Il fulcro del gameplay è un’idea tanto originale quanto affascinante: le fotografie diventano parte del mondo di gioco. Scatta un’immagine, posizionala nell’ambiente, e quella foto si trasforma in un oggetto 3D esplorabile. Un muro fotografato può diventare un ponte, una porta, o un passaggio segreto.
Evoluzione del gameplay e nuove sfide
Il gioco inizia con puzzle semplici, basati su foto preimpostate trovate nello scenario. Poi, un passo alla volta, introduce nuovi strumenti: una fotocopiatrice per duplicare immagini, una macchina fotografica fissa e infine una portatile per creare foto a piacimento.
Ogni nuova meccanica costringe a cambiare approccio, generando enigmi sempre più creativi e sorprendenti.
Un invito alla sperimentazione
Viewfinder non è solo un puzzle game: è un parco giochi per la mente.
Il sistema di rewind permette di correggere errori in un attimo, ma anche di sperimentare soluzioni folli: strutture impossibili alla M.C. Escher, fotografie di fotografie ripetute all’infinito, scenari che sfidano la logica.
Durata e contenuti extra
La storia principale si completa in circa 4 ore, ma gli amanti delle sfide troveranno pane per i loro denti negli obiettivi più complessi.

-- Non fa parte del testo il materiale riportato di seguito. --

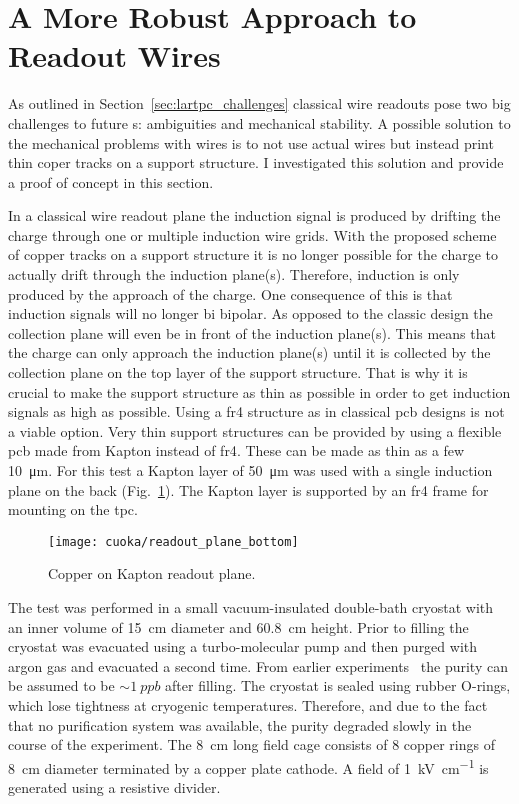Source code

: \section{A More Robust Approach to  Readout Wires}
\label{sec:studies_cuoka}

As outlined in Section~\ref{sec:lartpc_challenges} classical wire readouts pose two big challenges to future \lartpc{}s: ambiguities and mechanical stability.
A possible solution to the mechanical problems with wires is to not use actual wires but instead print thin coper tracks on a support structure.
I investigated this solution and provide a proof of concept in this section.

In a classical wire readout plane the induction signal is produced by drifting the charge through one or multiple induction wire grids.
With the proposed scheme of copper tracks on a support structure it is no longer possible for the charge to actually drift through the induction plane(s).
Therefore, induction is only produced by the approach of the charge.
One consequence of this is that induction signals will no longer bi bipolar.
As opposed to the classic design the collection plane will even be in front of the induction plane(s).
This means that the charge can only approach the induction plane(s) until it is collected by the collection plane on the top layer of the support structure.
That is why it is crucial to make the support structure as thin as possible in order to get induction signals as high as possible.
Using a \gls{fr4} structure as in classical \gls{pcb} designs is not a viable option.
Very thin support structures can be provided by using a flexible \gls{pcb} made from Kapton instead of \gls{fr4}.
These can be made as thin as a few \SI{10}{\micro\metre}.
For this test a Kapton layer of \SI{50}{\micro\metre} was used with a single induction plane on the back (Fig.~\ref{fig:cuoka_readout-plane}).
The Kapton layer is supported by an \gls{fr4} frame for mounting on the \gls{tpc}.

\begin{figure}[htb]
	\centering
	\texttt{[image: cuoka/readout\_plane\_bottom]}
	\caption[Copper on Kapton readout plane]{%
		Copper on Kapton readout plane.
	}
	\label{fig:cuoka_readout-plane}
\end{figure}

The test was performed in a small vacuum-insulated double-bath cryostat with an inner volume of \SI{15}{\centi\metre} diameter and \SI{60.8}{\centi\metre} height.
Prior to filling the cryostat was evacuated using a turbo-molecular pump and then purged with argon gas and evacuated a second time.
From earlier experiments~\cite{2photonAbs} the purity can be assumed to be $\sim{\SI{1}{ppb}}$ after filling.
The cryostat is sealed using rubber O-rings, which lose tightness at cryogenic temperatures.
Therefore, and due to the fact that no purification system was available, the purity degraded slowly in the course of the experiment.
The \SI{8}{\centi\metre} long field cage consists of \num{8} copper rings of \SI{8}{\centi\metre} diameter terminated by a copper plate cathode.
A field of \SI{1}{\kilo\volt\per\centi\metre} is generated using a resistive divider.

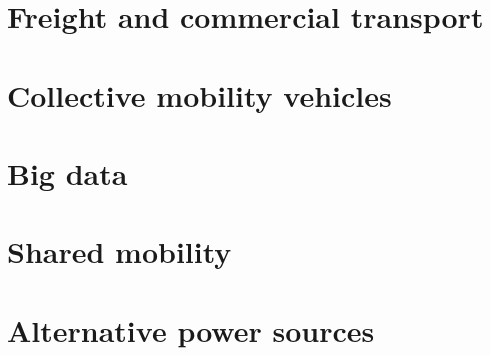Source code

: \documentclass[
]{book}
\begin{document}
\hypertarget{freight-and-commercial-transport}{%
\chapter{Freight and commercial transport}\label{freight-and-commercial-transport}}

\hypertarget{collective-mobility-vehicles}{%
\chapter{Collective mobility vehicles}\label{collective-mobility-vehicles}}

\hypertarget{big-data}{%
\chapter{Big data}\label{big-data}}

\hypertarget{shared-mobility}{%
\chapter{Shared mobility}\label{shared-mobility}}

\hypertarget{alternative-power-sources}{%
\chapter{Alternative power sources}\label{alternative-power-sources}}

  
\end{document}
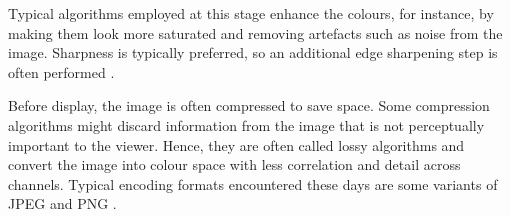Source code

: Typical algorithms employed at this stage enhance the colours, for instance, by making them look more saturated and removing artefacts such as noise from the image. Sharpness is typically preferred, so an additional edge sharpening step is often performed  \cite[40-41]{Ramanath} \cite{4050037}.

Before display, the image is often compressed to save space. Some compression algorithms might discard information from the image that is not perceptually important to the viewer. Hence, they are often called lossy algorithms and convert the image into colour space with less correlation and detail across channels. Typical encoding formats encountered these days are some variants of JPEG \cite{JPEG} and PNG \cite{PNG}.


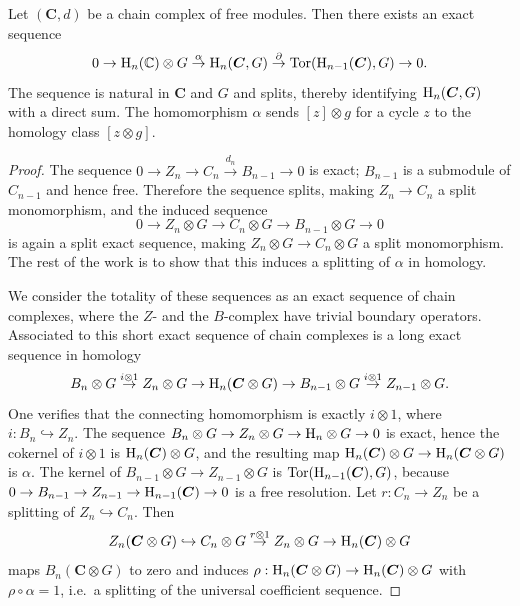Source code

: \begin{prop}\label{prop 11.9.1 tomDieck}
    Let $(\bm{C},d)$ be a chain complex of free modules. Then there exists an exact sequence
    \[0\to \mathrm{H}_n(\mathbb{C})\otimes G\overset{\alpha}{\to}\mathrm{H}_n(\boldsymbol{C}, G)\overset{\partial}{\to}\operatorname{Tor}(\mathrm{H}_{n-1}(\boldsymbol{C}),G)\to 0.\]
    The sequence is natural in $\bm{C}$ and $G$ and splits, thereby identifying $\mathrm{H}_n(\boldsymbol{C},G)$ with a direct sum. The homomorphism $\alpha$ sends $[z]\otimes g$ for a cycle $z$ to the homology class $[z\otimes g]$.
\end{prop}
\begin{proof}
    The sequence $0\to Z_n\to C_n\overset{d_n}{\to}B_{n-1}\to 0$ is exact; $B_{n-1}$ is a submodule of $C_{n-1}$ and hence free. Therefore the sequence splits, making $Z_n\to C_n$ a split monomorphism, and the induced sequence
    \[0\to Z_n\otimes G\to C_n\otimes G\to B_{n-1}\otimes G\to 0\]
    is again a split exact sequence, making $Z_n\otimes G\to C_n\otimes G$ a split monomorphism. The rest of the work is to show that this induces a splitting of $\alpha$ in homology.
    
    We consider the totality of these sequences as an exact sequence of chain complexes, where the $Z$- and the $B$-complex have trivial boundary operators. Associated to this short exact sequence of chain complexes is a long exact sequence in homology
    \[B_n\otimes G\overset{i\otimes 1}{\to} Z_n\otimes G\to \mathrm{H}_n(\boldsymbol{C}\otimes G)\to B_{n-1}\otimes G\overset{i\otimes 1}{\to }Z_{n-1}\otimes G.\]
    One verifies that the connecting homomorphism is exactly $i\otimes 1$, where $i:B_n\hookrightarrow Z_n$. The sequence $B_n\otimes G\to Z_n\otimes G\to \mathrm{H}_n\otimes G\to 0$ is exact, hence the cokernel of $i\otimes 1$ is $\mathrm{H}_n(\boldsymbol{C})\otimes G$, and the resulting map $\mathrm{H}_n(\boldsymbol{C})\otimes G\to \mathrm{H}_n(\boldsymbol{C}\otimes G)$ is $\alpha$. The kernel of $B_{n-1}\otimes G\to Z_{n-1}\otimes G$ is $\operatorname{Tor}(\mathrm{H}_{n-1}(\boldsymbol{C}),G)$, because $0\to B_{n-1}\to Z_{n-1}\to \mathrm{H}_{n-1}(\boldsymbol{C})\to 0$ is a free resolution. Let $r:C_n\to Z_n$ be a splitting of $Z_n\hookrightarrow C_n$. Then
    \[Z_n(\boldsymbol{C}\otimes G)\hookrightarrow C_n\otimes G\overset{r\otimes 1}{\to}Z_n\otimes G\to \mathrm{H}_n(\boldsymbol{C})\otimes G\]
    maps $B_n(\bm{C}\otimes G)$ to zero and induces $\rho:\mathrm{H}_n(\boldsymbol{C}\otimes G)\to \mathrm{H}_n(\boldsymbol{C})\otimes G$ with $\rho\circ\alpha=1$, i.e.~a splitting of the universal coefficient sequence.
\end{proof}


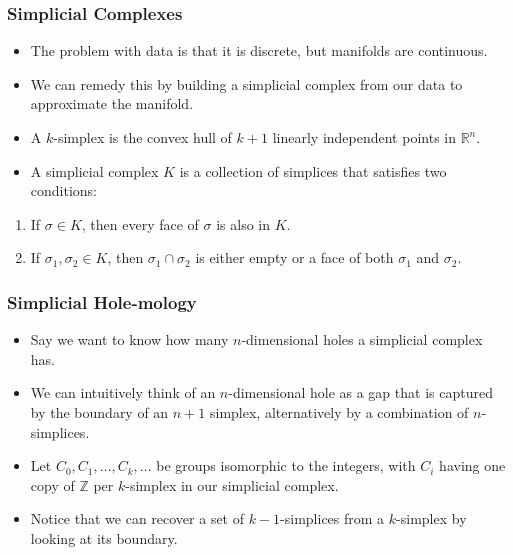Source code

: \documentclass{beamer}
\begin{document}
\begin{frame}%

\frametitle{Simplicial Complexes}

\begin{itemize}

\item The problem with data is that it is discrete, but manifolds are continuous.

\pause

\item We can remedy this by building a simplicial complex from our data to approximate the manifold.

\pause

\item A $k$-simplex is the convex hull of $k+1$ linearly independent points in $\mathbb{R}^n$.
\pause

\item A simplicial complex $K$ is a collection of simplices that satisfies two conditions:
\end{itemize}

\begin{enumerate}

\item If $\sigma \in K$, then every face of $\sigma$ is also in $K$.

\item If $\sigma_1, \sigma_2 \in K$, then $\sigma_1 \cap \sigma_2$ is either empty or a face of both
  $\sigma_1$ and $\sigma_2$.
\end{enumerate}


\end{frame}




\begin{frame}%
  \frametitle{Simplicial Hole-mology}

  \begin{itemize}
    \item Say we want to know how many $n$-dimensional holes a simplicial complex has.
      \pause
    \item We can intuitively think of an $n$-dimensional hole as a gap that is captured by the
      boundary of an $n+1$ simplex, alternatively by a combination of $n$-simplices. 
     \pause
   \item Let $C_0, C_1, \ldots, C_k, \ldots$ be groups isomorphic to the integers, with $C_i$ having
     one copy of $\mathbb{Z}$ per $k$-simplex in our simplicial complex. 
     \pause
   \item Notice that we can recover a set of $k-1$-simplices from a $k$-simplex by looking at its
     boundary.

 \end{itemize}

\end{frame}%
\end{document}
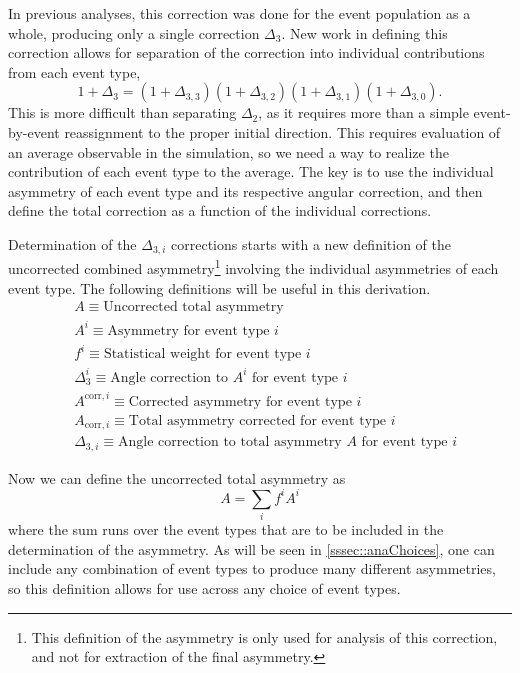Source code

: In previous analyses, this correction was done for the event population as a whole, producing
only a single correction $\Delta_3$. New work in defining this correction allows for
separation of the correction into individual contributions from each event type,
%
\begin{equation}
1+\Delta_{3} = (1+\Delta_{3,3})(1+\Delta_{3,2})(1+\Delta_{3,1})(1+\Delta_{3,0}).
\end{equation}
%
\noindent This is more difficult than separating $\Delta_2$, as it requires more than a simple
event-by-event reassignment to the proper initial direction. This requires evaluation of
an average observable in the simulation, so we need a way to realize the contribution
of each event type to the average. The key is to use the individual asymmetry of each event
type and its respective angular correction, and then define the total correction as a function
of the individual corrections. 

Determination of the $\Delta_{3,i}$ corrections starts with a new definition of the
uncorrected combined asymmetry\footnote{\label{fnote:newAsymmDef}This definition
of the asymmetry is only used for analysis of this correction, and not for extraction
of the final asymmetry.} involving the individual asymmetries of each event type.
The following definitions will be useful in this derivation.
%
\begin{align*}
  &A \equiv \textrm{Uncorrected total asymmetry}\\
  &A^i \equiv \textrm{Asymmetry for event type } i\\
  &f^i \equiv \textrm{Statistical weight for event type }i\\
  &\Delta^i_3 \equiv \textrm{Angle correction to }A^i\textrm{ for event type }i\\
  &A^{\mathrm{corr},i} \equiv \textrm{Corrected asymmetry for event type } i\\
  &A_{\mathrm{corr},i} \equiv \textrm{Total asymmetry corrected for event type } i\\
  &\Delta_{3,i} \equiv \textrm{Angle correction to total asymmetry }A
  \textrm{ for event type }i
\end{align*}
%

Now we can define the uncorrected total asymmetry as
%
\begin{equation}
A=\sum_i f^iA^i
\end{equation}
%
\noindent where the sum runs over the event types that are to be included in the
determination of the asymmetry. As will be seen in \ref{sssec::anaChoices}, one can include
any combination of event types to produce many different asymmetries, so this definition
allows for use across any choice of event types.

In mezzo agli enigmi ci sono sorprese e citazioni, come un livello in stile retrò o un curioso mini-gioco digitale. L’unico vero rimpianto è l’assenza di una modalità libera che permetta di sperimentare senza limiti.
Viewfinder è uno dei puzzle game più intelligenti e appaganti degli ultimi anni: un’esperienza breve ma intensa, capace di far sorridere per la sua creatività.